Trecho do conto "Quatorze Palavras Contadas" do livro "Do Som ao Impacto", publicado no Clube de Autores.


Escrever uma carta para minha família era apenas a transposição de algum texto para o papel. Aquela próxima mensagem tinha por objetivo ser enxuta, direta, ainda mais por
tratar-se da morte de meu pai. Há tempos que eu não o via, um tanto culpado e ferido,
mas, no fnal, achava alguma justifcativa para minha distância. Os meus erros e medos eram todos causadores deste vazio dos últimos três anos. Portanto a manifestação mais viva de sua presença foi a carta de sua morte.

O velho estava morto, mas a sua influência ainda se fazia naquelas quatorze palavras, contando os artigos: “O Velho está morto. Seu enterro será amanhã no Araçá. Nós o velaremos hoje”. É triste não estar triste, é triste receber e compreender as
coisas como eu andava aceitando tudo, nenhuma reivindicação contra os adeuses, o impossível e incerto, eu nada sentia e estava triste por isso.

É por regras de não amar e naturezas agrestes que eu sou a antítese de tudo que esperam de minha família ou do que vem dela. Eu sou aquele emotivo bem próximo do bêbado, que tem o choro condicionado pelo choro alheio, ou por certas músicas e finais de filme, dono de um sentimentalismo barato, quase brega e em outros momentos nobre.
Diz-se que um abraço quebra barreiras, dá maior ênfase às mensagens quando as palavras ou qualquer outra manifestação são inoportunas, longa demais. Acredito no poder terapêutico deste acontecimento entre duas pessoas. Eu sou aquele que prolonga o ato e segura o outro um tempo a mais entre os braços, controlo também a intensidade, sou eu quem surpreende e ultrapassa o aperto de mão a união do peito, ao entrelaço.

Eu era particular de um amor circuncisado, que tinha como razão a persistência genética e tradicional. Arrumei minhas coisas. Eram já nove horas da noite, tempo frio e seco. A
tia Dora esperava-me e logo que me viu foi dizendo:
- Será amanhã às nove horas. Não podia deixá-lo sozinho. Aqui está a papelada. Tudo já foi providenciado. A família dos Teixeira nos cedeu um jazigo. Minhas costas doem e estou sem meu remédio, preciso ir...

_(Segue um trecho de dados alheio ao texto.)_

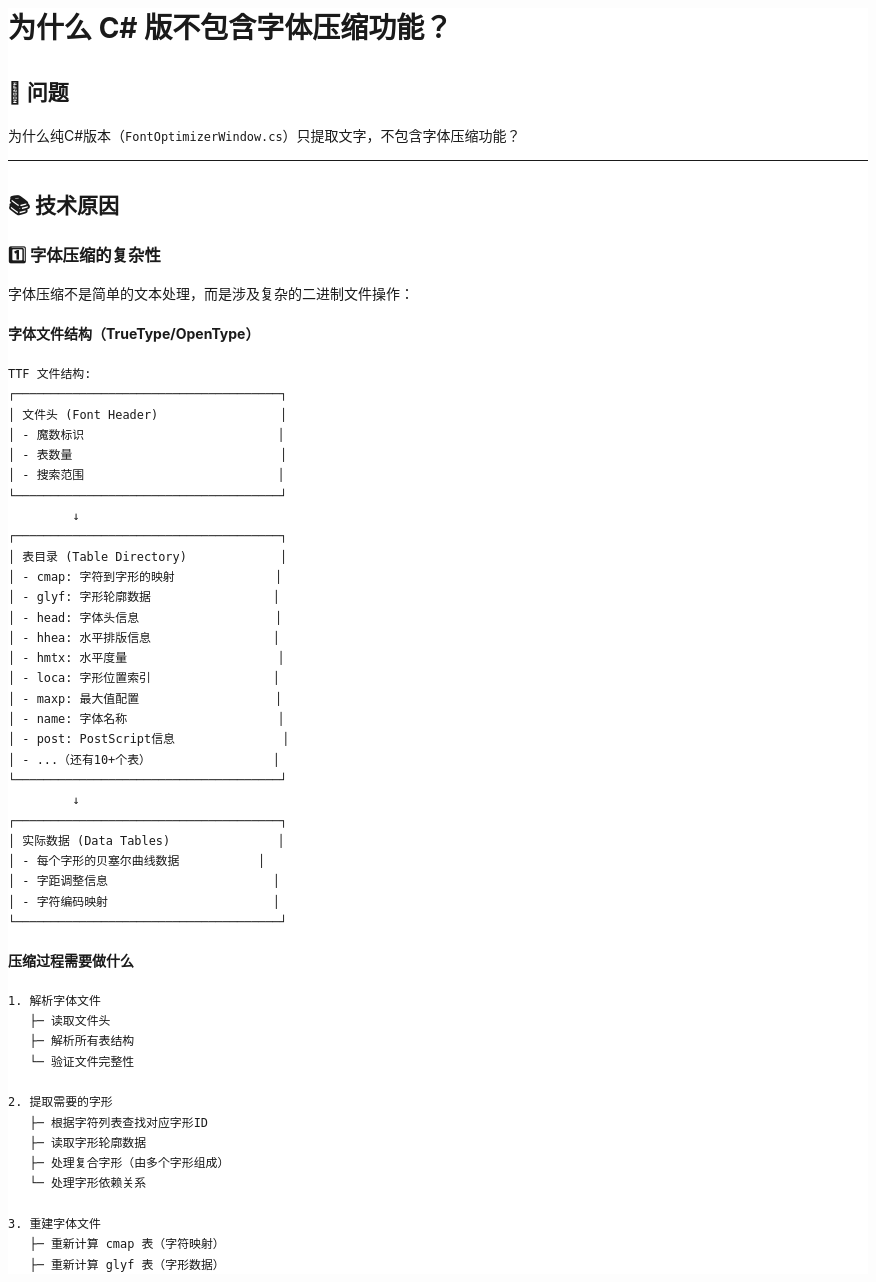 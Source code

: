 # 为什么 C# 版不包含字体压缩功能？

## 🤔 问题

为什么纯C#版本（`FontOptimizerWindow.cs`）只提取文字，不包含字体压缩功能？

---

## 📚 技术原因

### 1️⃣ 字体压缩的复杂性

字体压缩不是简单的文本处理，而是涉及复杂的二进制文件操作：

#### 字体文件结构（TrueType/OpenType）
```
TTF 文件结构:
┌─────────────────────────────────────┐
│ 文件头 (Font Header)                 │
│ - 魔数标识                           │
│ - 表数量                             │
│ - 搜索范围                           │
└─────────────────────────────────────┘
         ↓
┌─────────────────────────────────────┐
│ 表目录 (Table Directory)             │
│ - cmap: 字符到字形的映射              │
│ - glyf: 字形轮廓数据                 │
│ - head: 字体头信息                   │
│ - hhea: 水平排版信息                 │
│ - hmtx: 水平度量                     │
│ - loca: 字形位置索引                 │
│ - maxp: 最大值配置                   │
│ - name: 字体名称                     │
│ - post: PostScript信息               │
│ - ...（还有10+个表）                 │
└─────────────────────────────────────┘
         ↓
┌─────────────────────────────────────┐
│ 实际数据 (Data Tables)               │
│ - 每个字形的贝塞尔曲线数据           │
│ - 字距调整信息                       │
│ - 字符编码映射                       │
└─────────────────────────────────────┘
```

#### 压缩过程需要做什么
```
1. 解析字体文件
   ├─ 读取文件头
   ├─ 解析所有表结构
   └─ 验证文件完整性

2. 提取需要的字形
   ├─ 根据字符列表查找对应字形ID
   ├─ 读取字形轮廓数据
   ├─ 处理复合字形（由多个字形组成）
   └─ 处理字形依赖关系

3. 重建字体文件
   ├─ 重新计算 cmap 表（字符映射）
   ├─ 重新计算 glyf 表（字形数据）
```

Não precisei abrir a boca, apanhei a papelada. Naquela noite, pelo menos até ali, só mesmo meu pai resolveu morrer. Nos olhos de minha tia por trás de um cansaço imediatamente percebido, um alívio parecia brotar dependendo apenas da próxima noite de sono.
- Por que você não soube respeitar o fato de eu não ser a sua repetição - dizia eu agora debruçado sobre o corpo. A pele fria de um morto sempre assusta. É aquela temperatura desconhecida, inesperada, um frio úmido, os algodões em seu rosto espantavam qualquer lembrança ou persistência vital. Eu não tinha mesmo nenhuma dessas lembranças, a não ser aqueles abraços oblíquos e desconfortantes...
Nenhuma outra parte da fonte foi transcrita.